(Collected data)
• • •

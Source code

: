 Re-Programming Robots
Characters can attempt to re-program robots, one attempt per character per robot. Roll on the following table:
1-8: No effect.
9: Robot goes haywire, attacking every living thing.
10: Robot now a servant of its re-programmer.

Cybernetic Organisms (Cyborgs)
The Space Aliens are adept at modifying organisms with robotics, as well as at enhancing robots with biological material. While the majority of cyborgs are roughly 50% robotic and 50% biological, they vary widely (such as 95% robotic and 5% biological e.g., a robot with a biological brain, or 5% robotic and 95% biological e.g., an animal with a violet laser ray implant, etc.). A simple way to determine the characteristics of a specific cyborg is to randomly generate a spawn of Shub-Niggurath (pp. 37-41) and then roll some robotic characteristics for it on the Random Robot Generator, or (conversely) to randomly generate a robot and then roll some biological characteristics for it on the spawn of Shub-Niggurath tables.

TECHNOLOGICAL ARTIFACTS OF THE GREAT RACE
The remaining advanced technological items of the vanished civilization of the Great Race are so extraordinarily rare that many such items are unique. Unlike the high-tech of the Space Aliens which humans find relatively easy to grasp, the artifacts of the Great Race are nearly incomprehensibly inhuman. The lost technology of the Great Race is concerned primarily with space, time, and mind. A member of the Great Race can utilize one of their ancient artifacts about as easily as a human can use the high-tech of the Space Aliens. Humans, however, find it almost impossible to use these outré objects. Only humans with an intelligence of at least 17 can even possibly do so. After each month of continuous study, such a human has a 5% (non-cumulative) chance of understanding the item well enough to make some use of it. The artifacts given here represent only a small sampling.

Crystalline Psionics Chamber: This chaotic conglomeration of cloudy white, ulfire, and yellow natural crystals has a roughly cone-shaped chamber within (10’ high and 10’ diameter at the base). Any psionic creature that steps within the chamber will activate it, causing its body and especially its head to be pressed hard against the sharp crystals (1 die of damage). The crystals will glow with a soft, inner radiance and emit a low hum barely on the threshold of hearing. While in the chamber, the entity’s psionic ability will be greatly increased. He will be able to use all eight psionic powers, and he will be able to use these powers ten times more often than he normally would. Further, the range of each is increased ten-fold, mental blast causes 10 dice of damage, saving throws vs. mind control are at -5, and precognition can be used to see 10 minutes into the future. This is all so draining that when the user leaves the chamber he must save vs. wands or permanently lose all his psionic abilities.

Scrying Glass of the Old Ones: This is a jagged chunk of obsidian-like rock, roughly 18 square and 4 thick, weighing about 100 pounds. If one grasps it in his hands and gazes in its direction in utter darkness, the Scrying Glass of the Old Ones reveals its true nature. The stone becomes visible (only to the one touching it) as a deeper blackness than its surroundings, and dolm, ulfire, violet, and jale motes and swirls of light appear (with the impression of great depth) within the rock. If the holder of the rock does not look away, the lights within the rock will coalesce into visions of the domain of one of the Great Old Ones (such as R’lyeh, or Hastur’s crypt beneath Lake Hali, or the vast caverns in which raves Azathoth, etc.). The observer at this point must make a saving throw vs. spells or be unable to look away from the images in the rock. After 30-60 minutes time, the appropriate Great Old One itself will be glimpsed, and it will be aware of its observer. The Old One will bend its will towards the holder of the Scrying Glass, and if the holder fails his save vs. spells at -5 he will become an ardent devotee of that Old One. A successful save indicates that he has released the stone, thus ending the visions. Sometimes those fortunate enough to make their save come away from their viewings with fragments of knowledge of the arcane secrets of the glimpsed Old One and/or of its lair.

• • •

Your answer should consist solely of the lines above from the line with "9: Robot goes" to the line with "TECHNOLOGICAL ARTIFACTS OF THE GREAT RACE", both included, reproduced exactly.

» **Exercise result**:
9: Robot goes haywire, attacking every living thing.
10: Robot now a servant of its re-programmer.

Cybernetic Organisms (Cyborgs)
The Space Aliens are adept at modifying organisms with robotics, as well as at enhancing robots with biological material. While the majority of cyborgs are roughly 50% robotic and 50% biological, they vary widely (such as 95% robotic and 5% biological e.g., a robot with a biological brain, or 5% robotic and 95% biological e.g., an animal with a violet laser ray implant, etc.). A simple way to determine the characteristics of a specific cyborg is to randomly generate a spawn of Shub-Niggurath (pp. 37-41) and then roll some robotic characteristics for it on the Random Robot Generator, or (conversely) to randomly generate a robot and then roll some biological characteristics for it on the spawn of Shub-Niggurath tables.

TECHNOLOGICAL ARTIFACTS OF THE GREAT RACE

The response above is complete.